Within a fortnight I was proved correct but in a way I hardly expected. In reviewing illustrations in connection with a blog posting on the Hillsborough Bridge I spotted a reference to a small image at the Public Archives and Records Office. The reason the reference caught my eye was because it was included in a list of other post card views which seemed suspiciously familiar and so when I was next in the Archives I had a look.
“Scene at North Shore, Prince Edward Island” is clearly from the same publisher as the earlier card. It has the same metal hook closure for the mini-card pocket but as the photo shows it has suffered from some discolouration.

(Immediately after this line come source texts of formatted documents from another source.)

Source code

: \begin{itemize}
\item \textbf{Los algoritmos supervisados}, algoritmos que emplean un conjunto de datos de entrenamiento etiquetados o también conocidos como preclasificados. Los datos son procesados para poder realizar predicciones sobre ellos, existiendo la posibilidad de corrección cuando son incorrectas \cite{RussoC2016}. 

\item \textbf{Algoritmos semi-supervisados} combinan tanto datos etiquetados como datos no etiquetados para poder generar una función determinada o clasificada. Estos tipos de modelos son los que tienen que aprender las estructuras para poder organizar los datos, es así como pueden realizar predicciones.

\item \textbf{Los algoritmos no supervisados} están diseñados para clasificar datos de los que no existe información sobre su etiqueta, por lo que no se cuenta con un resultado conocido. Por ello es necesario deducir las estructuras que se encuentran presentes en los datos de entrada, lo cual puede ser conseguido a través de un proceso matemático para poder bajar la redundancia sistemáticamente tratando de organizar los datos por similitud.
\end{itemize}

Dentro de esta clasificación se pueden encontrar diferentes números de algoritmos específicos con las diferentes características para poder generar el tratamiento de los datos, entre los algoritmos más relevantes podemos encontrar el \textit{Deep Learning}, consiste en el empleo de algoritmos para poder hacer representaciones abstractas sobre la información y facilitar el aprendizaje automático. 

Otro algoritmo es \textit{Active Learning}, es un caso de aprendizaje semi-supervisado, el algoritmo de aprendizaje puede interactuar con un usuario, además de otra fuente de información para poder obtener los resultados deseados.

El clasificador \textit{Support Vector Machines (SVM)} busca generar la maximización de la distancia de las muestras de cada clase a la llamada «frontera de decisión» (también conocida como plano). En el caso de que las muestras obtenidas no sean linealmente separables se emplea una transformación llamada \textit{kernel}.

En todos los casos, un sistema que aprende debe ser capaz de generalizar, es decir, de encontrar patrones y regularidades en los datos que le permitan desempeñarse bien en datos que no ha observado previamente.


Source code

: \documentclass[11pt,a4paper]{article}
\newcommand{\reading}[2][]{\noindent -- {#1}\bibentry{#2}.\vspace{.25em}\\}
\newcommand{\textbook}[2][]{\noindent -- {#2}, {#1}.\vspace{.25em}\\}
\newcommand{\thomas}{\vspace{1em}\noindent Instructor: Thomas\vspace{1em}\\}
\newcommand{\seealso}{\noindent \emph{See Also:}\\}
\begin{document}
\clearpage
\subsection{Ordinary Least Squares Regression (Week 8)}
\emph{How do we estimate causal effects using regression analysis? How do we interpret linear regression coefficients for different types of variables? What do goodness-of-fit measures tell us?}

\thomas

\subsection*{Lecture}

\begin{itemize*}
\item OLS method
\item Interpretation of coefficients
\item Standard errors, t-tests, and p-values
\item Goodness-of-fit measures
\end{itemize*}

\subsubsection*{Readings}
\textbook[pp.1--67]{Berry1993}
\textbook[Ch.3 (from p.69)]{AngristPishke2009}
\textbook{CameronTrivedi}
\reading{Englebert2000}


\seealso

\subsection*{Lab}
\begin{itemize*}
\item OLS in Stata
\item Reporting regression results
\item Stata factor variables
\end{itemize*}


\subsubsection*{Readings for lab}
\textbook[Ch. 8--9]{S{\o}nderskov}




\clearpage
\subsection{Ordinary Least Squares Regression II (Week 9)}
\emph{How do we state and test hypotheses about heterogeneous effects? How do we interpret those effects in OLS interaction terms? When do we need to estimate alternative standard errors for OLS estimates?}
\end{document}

The card is unused and therefore no date information can be added to what was assumed in the note on the previous card. One difference on the card back is that the wording “book post” and the box for a two cent stamp is provided. This seems a little strange. Book post was a special rate designed for sending a packet of books. The standard post card rate at the time was 1 cent within Canada and to the United States. The letter rate was 2 cents for each ounce. The book post rate up to 1903 was 1 cent for 4 ounces and it was increased to 1 cent for 2 ounces. The leporello card was heavier and thicker than a standard post card but it appears that the letter rate rather than the book rate was applied.
Surprisingly the images within the card pocket are not the same as for the card discussed earlier. This is a surprise for surely the easiest course would have been to print a common insert and glue it into the card. While both cards share images of the Colonial Building, Hillsborough Bridge, the Post Office, and the Market Building the Winter Steamer card has images of the Boer War monument and a view of Charlottetown from Victoria Park while the seashore card substitutes a view of Great George Street and a scene on Victoria Row street for the latter images.
I was certain that I had never seen this card before but in examining the archival folder protecting it I was astonished to find my own handwriting. When I was assistant archivist in the 1970s I had catalogued this card! Of course at the time I still held the view that postcards were simply ephemera and were not real historical documents. On this (and on many other things) I would like to think that my views have evolved.
So, for the second time in two months, I wonder if there are more cards of this type out there. While the cards sport P.E.I. views I am not convinced that they were published on P.E.I. Perhaps post card collectors or card scholars have similar cards from other locations. If so I would be most interested in hearing about them.
The card is held in the collection of the P.E.I. Public Archives and Records Office Accession 3999 item 7.